ABOUT THIS TASK: All lines containing the string "inserter" must be copied from the entries.

Start of Block

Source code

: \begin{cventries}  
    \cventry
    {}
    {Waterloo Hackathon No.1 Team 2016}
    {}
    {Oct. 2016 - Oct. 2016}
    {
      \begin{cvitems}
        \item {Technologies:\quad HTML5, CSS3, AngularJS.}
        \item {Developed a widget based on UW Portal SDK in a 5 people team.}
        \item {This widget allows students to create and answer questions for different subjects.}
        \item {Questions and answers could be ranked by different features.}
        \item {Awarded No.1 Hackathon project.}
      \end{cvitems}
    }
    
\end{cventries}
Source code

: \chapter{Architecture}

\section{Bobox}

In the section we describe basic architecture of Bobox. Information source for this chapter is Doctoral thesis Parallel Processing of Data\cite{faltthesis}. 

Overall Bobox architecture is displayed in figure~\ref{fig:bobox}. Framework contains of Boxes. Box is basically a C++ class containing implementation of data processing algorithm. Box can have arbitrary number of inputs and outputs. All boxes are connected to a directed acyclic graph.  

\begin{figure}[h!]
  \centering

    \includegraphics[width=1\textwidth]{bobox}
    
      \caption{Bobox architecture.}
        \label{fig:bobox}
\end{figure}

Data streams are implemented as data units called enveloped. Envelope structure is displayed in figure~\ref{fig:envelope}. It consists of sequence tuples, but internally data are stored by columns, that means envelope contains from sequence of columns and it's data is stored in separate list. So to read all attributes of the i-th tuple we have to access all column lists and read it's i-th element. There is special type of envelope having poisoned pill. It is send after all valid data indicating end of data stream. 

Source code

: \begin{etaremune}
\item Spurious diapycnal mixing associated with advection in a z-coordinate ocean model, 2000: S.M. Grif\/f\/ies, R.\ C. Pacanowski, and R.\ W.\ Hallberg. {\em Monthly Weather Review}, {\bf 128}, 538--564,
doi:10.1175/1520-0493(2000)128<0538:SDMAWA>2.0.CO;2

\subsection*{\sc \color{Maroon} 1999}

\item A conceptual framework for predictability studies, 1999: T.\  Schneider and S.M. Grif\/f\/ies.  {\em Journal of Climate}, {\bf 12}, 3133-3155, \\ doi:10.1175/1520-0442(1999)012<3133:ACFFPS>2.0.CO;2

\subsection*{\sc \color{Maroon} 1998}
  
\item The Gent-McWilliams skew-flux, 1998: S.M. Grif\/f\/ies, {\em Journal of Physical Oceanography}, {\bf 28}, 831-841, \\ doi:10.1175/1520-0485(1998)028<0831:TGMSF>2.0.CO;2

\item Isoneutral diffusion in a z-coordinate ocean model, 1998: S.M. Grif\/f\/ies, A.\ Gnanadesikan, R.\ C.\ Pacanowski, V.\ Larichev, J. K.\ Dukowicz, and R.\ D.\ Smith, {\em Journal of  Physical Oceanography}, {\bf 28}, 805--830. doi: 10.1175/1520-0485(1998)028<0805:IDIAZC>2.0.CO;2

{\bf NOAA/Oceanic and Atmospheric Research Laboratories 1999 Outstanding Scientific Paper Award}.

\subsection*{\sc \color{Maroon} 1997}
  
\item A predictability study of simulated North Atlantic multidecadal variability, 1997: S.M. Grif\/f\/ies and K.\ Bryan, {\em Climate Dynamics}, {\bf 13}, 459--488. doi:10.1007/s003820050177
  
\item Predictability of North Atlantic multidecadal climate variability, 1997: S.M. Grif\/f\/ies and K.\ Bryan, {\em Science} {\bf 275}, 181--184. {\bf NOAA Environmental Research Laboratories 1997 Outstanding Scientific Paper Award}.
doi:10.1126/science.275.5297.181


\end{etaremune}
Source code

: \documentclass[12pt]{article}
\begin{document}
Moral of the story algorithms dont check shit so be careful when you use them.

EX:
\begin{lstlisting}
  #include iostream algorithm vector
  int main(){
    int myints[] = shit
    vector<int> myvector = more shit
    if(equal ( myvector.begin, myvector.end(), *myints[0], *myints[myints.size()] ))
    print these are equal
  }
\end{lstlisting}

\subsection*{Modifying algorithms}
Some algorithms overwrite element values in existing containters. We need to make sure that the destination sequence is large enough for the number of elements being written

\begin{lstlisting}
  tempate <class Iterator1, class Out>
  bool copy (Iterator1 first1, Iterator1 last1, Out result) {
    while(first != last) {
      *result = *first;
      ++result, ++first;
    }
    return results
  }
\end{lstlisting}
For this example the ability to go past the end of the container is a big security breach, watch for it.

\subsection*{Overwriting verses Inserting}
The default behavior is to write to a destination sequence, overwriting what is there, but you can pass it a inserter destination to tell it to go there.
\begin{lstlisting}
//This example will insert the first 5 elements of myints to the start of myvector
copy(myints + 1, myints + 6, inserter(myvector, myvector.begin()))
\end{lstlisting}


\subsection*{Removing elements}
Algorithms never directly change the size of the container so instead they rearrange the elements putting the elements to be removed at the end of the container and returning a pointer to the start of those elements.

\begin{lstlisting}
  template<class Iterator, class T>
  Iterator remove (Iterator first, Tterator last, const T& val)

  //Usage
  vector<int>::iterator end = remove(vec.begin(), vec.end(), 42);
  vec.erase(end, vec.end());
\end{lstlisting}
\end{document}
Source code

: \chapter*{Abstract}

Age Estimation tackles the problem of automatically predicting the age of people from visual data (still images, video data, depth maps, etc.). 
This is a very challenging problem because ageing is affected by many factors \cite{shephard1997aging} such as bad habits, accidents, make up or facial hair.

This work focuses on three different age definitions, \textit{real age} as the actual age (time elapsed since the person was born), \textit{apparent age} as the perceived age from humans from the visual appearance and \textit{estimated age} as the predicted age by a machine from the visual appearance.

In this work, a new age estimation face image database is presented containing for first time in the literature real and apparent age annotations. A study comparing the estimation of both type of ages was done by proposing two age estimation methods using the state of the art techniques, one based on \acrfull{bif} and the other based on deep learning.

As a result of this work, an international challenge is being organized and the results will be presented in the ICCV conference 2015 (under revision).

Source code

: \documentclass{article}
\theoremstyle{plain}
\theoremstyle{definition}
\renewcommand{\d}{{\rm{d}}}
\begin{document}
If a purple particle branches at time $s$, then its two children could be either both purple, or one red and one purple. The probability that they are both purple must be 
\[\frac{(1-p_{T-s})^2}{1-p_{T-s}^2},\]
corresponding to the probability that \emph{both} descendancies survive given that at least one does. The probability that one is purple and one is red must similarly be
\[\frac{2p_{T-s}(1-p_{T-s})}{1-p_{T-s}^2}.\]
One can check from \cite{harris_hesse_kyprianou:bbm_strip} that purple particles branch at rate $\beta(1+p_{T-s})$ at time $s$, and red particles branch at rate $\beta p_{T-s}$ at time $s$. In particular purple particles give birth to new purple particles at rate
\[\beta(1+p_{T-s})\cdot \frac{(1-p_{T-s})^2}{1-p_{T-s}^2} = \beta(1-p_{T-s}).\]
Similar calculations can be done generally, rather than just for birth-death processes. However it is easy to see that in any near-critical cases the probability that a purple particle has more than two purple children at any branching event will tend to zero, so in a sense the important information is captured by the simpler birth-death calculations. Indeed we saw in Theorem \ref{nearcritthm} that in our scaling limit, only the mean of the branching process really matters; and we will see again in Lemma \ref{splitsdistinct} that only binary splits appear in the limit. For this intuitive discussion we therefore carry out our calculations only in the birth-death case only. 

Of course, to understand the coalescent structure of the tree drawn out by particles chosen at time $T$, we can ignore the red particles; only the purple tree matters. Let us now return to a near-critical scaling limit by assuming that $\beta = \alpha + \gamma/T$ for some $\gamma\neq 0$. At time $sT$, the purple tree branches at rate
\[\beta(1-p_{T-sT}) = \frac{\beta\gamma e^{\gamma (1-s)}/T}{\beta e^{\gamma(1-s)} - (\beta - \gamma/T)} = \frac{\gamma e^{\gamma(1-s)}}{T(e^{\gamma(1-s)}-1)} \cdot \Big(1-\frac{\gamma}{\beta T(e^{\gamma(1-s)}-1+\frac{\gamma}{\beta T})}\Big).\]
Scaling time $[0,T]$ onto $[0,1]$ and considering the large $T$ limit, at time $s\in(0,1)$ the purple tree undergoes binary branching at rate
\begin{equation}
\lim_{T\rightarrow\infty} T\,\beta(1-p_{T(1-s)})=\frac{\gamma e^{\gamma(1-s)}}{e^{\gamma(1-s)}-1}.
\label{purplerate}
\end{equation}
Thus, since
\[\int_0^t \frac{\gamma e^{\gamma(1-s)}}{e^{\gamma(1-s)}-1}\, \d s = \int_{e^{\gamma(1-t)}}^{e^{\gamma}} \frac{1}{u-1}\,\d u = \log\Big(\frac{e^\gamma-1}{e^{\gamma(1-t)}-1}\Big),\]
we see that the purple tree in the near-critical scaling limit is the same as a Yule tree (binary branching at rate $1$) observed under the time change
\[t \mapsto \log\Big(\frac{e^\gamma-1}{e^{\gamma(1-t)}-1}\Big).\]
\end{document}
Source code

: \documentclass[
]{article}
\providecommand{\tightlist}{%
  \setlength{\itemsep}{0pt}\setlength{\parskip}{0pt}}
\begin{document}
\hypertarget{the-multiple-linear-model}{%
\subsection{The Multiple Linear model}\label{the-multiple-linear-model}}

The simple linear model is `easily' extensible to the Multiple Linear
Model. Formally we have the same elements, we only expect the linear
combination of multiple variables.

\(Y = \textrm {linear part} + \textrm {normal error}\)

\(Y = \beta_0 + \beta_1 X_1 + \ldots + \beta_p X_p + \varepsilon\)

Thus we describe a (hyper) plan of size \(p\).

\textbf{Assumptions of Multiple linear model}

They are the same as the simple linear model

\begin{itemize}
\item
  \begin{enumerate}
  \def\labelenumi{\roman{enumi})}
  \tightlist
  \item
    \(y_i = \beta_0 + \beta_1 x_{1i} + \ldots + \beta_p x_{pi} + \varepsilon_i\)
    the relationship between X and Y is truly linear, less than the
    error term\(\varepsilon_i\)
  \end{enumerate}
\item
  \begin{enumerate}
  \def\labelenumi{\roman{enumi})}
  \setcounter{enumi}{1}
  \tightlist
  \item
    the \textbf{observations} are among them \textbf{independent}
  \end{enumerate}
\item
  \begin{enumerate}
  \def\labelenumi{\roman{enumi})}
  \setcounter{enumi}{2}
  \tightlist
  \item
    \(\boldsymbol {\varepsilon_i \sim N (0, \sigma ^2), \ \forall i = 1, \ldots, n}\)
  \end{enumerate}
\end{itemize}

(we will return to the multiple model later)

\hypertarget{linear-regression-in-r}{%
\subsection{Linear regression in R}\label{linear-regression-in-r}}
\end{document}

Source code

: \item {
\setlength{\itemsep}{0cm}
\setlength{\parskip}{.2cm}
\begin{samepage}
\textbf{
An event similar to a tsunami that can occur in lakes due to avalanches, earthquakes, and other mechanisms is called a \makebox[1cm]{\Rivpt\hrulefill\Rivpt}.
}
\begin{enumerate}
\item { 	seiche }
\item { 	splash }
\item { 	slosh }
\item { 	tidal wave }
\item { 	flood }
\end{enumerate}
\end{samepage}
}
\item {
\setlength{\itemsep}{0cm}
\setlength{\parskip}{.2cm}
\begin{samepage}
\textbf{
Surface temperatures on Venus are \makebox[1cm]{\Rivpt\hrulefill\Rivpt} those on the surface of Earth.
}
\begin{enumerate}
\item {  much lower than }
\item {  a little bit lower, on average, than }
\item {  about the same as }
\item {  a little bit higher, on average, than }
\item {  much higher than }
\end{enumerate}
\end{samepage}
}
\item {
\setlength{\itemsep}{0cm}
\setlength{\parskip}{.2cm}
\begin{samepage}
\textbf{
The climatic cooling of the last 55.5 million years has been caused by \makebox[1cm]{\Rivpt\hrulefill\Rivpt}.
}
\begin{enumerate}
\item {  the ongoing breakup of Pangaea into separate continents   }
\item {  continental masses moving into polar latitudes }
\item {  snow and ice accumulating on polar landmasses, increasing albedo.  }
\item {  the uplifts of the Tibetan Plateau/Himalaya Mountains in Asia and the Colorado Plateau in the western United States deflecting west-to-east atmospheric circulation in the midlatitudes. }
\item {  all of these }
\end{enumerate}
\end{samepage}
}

End of Block

ANSWER SPACE:
The default behavior is to write to a destination sequence, overwriting what is there, but you can pass it a inserter destination to tell it to go there.
copy(myints + 1, myints + 6, inserter(myvector, myvector.begin()))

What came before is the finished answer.